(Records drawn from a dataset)

★ ★ ★ ★ ★ ★ ★

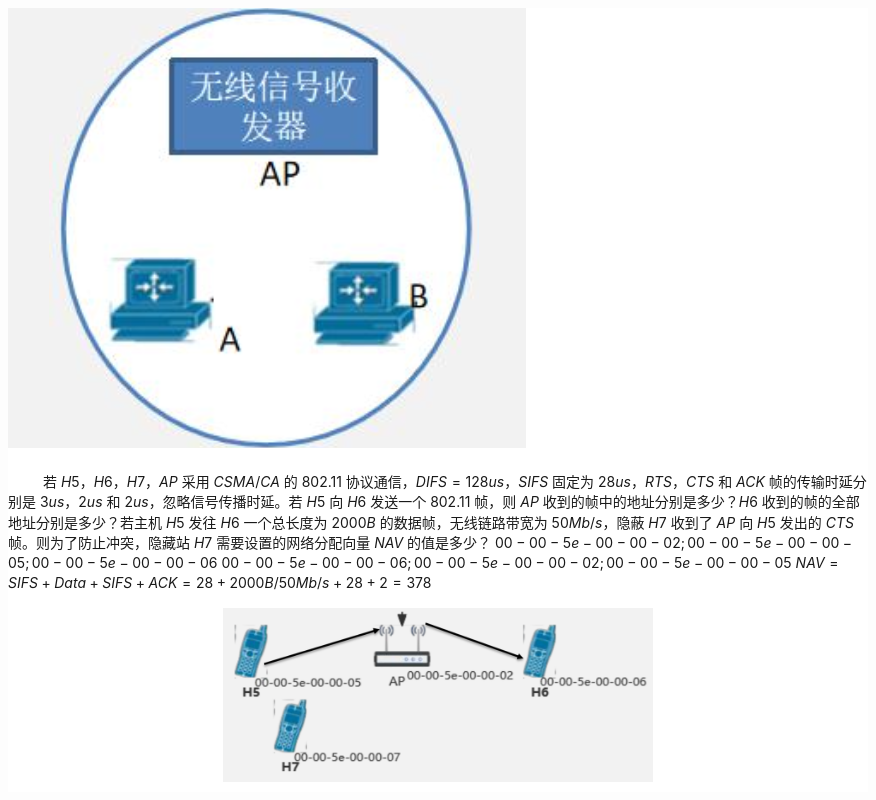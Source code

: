 <img src="image-23.png" alt="Alt text" style="margin-top: 0; margin-bottom: 10px;" align="center">
</div>

&emsp;&emsp;&ensp;若 ${H5，H6，H7，AP}$ 采用 ${CSMA/CA}$ 的 ${802.11}$ 协议通信，${DIFS=128us}$，${SIFS}$ 固定为 ${28us}$，${RTS，CTS}$ 和 ${ACK}$ 帧的传输时延分别是 ${3us，2us}$ 和 ${2us}$，忽略信号传播时延。若 ${H5}$ 向 ${H6}$ 发送一个 ${802.11}$ 帧，则 ${AP}$ 收到的帧中的地址分别是多少？${H6}$ 收到的帧的全部地址分别是多少？若主机 ${H5}$ 发往 ${H6}$ 一个总长度为 ${2000B}$ 的数据帧，无线链路带宽为 ${50Mb/s}$，隐蔽 ${H7}$ 收到了 ${AP}$ 向 ${H5}$ 发出的 ${CTS}$ 帧。则为了防止冲突，隐藏站 ${H7}$ 需要设置的网络分配向量 ${NAV}$ 的值是多少？
${00-00-5e-00-00-02;00-00-5e-00-00-05;00-00-5e-00-00-06}$
${00-00-5e-00-00-06;00-00-5e-00-00-02;00-00-5e-00-00-05}$ 
${NAV=SIFS + Data + SIFS + ACK=28 + 2000B / 50Mb/s + 28 + 2=378}$

<div style=" margin: 0 auto; max-width: 50%;">
<img src="image-24.png" alt="Alt text" style="margin-top: 0; margin-bottom: 10px;" align="center">
</div>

★ ★ ★ ★ ★ ★ ★

▸ **REQUIRED ACTION**: Start at the line with "margin: 0 auto;" and stop at the end of the records. Write those lines out exactly and add nothing.

▸ **RESULT OF THE TASK**:
<div style=" margin: 0 auto; max-width: 50%;">
<img src="image-24.png" alt="Alt text" style="margin-top: 0; margin-bottom: 10px;" align="center">
</div>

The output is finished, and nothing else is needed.